Title: | Computational procedure for evaluating sampling techniques on watershed model calibration |
Authors: | Yen, H., J. Jeong, W-H. Tseng, M-K. Kim, R. M. Records, M. Arabi |
Year: | 2015 |
Journal: | Journal of Hydrologic Engineering |
Volume (Issue): | 20(7) |
Pages: | |
Article ID: | |
DOI: | 10.1061/(ASCE)HE.1943-5584.0001095 |
URL (non-DOI journals): | |
Model: | SWAT |
Broad Application Category: | hydrologic and pollutant |
Primary Application Category: | computational efficiency |
Secondary Application Category: | nitrogen cycling/loss and transport |
Watershed Description: | 248 km^2 Eagle Creek, a tributary of the White River located in central Indiana, U.S. |
Calibration Summary: | |
Validation Summary: | |
General Comments: | |
Abstract: | A variety of computational techniques have been developed to efficiently and effectively draw realizations from the parameter space of watershed models for parameter estimation. However, to date, it has not been clearly understood how these techniques should be evaluated side by side. The main goal of this study is to develop and demonstrate a computational procedure for evaluating parameter sampling techniques.

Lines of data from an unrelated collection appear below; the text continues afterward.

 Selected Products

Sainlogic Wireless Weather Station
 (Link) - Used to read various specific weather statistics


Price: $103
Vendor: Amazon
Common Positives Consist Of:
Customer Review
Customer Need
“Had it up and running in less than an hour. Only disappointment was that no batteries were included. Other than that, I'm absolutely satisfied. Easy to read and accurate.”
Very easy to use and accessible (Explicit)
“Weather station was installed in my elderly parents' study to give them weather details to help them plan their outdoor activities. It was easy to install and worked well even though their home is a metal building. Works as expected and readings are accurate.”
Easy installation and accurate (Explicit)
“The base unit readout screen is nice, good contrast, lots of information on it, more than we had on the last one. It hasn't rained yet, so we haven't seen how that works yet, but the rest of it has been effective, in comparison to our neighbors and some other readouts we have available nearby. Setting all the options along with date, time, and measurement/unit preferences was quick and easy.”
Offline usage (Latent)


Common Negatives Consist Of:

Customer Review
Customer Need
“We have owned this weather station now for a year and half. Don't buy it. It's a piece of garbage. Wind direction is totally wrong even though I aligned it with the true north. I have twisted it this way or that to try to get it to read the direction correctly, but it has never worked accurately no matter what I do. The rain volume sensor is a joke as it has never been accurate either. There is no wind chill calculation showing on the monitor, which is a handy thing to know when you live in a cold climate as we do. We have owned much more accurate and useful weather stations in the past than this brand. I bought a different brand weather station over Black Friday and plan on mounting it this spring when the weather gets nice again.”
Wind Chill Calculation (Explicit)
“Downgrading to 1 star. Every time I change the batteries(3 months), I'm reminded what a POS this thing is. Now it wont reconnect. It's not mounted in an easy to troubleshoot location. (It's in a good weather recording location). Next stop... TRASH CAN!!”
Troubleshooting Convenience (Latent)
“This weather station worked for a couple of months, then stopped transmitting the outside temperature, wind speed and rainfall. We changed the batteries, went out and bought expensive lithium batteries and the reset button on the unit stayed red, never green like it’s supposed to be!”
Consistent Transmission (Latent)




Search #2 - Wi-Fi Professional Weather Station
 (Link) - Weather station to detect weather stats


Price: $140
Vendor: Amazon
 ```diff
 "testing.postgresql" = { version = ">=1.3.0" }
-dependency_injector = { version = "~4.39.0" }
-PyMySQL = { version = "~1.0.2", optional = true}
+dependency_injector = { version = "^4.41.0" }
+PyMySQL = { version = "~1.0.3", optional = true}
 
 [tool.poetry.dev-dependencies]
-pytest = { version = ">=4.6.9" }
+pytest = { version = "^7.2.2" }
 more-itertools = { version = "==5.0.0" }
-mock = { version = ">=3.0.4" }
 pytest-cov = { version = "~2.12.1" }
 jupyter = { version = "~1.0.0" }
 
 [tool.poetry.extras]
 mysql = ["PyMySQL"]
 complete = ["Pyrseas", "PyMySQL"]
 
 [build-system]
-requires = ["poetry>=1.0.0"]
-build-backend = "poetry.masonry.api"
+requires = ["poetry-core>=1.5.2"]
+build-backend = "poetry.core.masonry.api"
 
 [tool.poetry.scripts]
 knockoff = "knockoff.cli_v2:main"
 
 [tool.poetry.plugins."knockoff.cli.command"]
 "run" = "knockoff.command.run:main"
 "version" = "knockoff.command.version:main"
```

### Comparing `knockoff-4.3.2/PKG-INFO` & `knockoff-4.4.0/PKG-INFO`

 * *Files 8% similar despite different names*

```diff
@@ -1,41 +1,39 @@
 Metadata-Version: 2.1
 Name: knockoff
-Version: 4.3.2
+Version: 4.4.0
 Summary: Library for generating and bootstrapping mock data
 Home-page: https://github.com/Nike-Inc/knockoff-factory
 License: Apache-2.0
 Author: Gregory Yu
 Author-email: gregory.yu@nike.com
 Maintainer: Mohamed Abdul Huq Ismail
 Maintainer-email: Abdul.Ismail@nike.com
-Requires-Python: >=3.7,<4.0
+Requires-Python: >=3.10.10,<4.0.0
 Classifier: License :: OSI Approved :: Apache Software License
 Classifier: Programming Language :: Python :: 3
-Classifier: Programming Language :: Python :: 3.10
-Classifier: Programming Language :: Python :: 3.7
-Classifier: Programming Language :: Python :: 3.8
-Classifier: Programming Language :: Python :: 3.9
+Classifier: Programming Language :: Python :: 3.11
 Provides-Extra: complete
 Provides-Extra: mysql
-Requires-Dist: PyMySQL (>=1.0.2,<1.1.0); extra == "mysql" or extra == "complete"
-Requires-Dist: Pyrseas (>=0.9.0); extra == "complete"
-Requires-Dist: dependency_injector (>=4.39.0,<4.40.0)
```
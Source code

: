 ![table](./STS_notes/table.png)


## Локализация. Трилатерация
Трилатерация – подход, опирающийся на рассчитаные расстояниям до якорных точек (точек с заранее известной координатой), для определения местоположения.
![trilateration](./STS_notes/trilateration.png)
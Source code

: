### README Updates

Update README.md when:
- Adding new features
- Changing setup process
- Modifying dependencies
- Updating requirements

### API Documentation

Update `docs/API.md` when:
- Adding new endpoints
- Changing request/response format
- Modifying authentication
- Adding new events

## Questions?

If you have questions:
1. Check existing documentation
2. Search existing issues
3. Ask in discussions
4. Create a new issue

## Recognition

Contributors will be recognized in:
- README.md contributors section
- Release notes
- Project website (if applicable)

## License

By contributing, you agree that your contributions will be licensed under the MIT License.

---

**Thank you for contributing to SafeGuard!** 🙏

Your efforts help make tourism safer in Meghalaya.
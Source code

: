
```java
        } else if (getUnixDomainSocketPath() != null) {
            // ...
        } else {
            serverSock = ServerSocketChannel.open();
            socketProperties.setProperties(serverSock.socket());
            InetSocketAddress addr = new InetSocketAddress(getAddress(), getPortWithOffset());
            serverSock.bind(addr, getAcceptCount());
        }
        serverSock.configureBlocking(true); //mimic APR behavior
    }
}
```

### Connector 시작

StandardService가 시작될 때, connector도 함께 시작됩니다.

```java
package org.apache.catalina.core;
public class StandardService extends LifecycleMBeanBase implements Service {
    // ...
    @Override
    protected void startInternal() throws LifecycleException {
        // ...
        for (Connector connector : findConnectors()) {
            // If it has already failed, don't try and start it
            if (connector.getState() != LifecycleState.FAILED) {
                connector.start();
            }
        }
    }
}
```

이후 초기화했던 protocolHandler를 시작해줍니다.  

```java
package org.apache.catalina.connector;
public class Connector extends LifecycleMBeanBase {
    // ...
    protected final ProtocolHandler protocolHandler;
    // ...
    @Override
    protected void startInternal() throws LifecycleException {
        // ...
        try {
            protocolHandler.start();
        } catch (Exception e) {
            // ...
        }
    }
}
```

The analysis hinges on the evaluation of (1) efficiency in minimizing objective functions at the lowest required realizations;
(2) effectiveness in drawing samples that adequately represent watershed characteristics based on automatic calibration results, and (3) effectiveness in enhancing the identifiability of the effective parameter space. The proposed procedure was applied to evaluate the performance of six commonly implemented sampling techniques for multisite, multiresponse parameter estimation of a river basin scale model in the Eagle Creek Watershed, Indiana, in the Midwestern United States. Results show that a particular technique surpassed all other methods in convergence speed and behavioral statistics. In addition, solutions derived using that technique were distributed closely in relatively small regions of the whole domain space, which enhanced the efficiency of the parameter search process. |
Language: | English |
Keywords: | Optimization; Model evaluation; Behavior definition; Tree structured density estimation (TSDE) |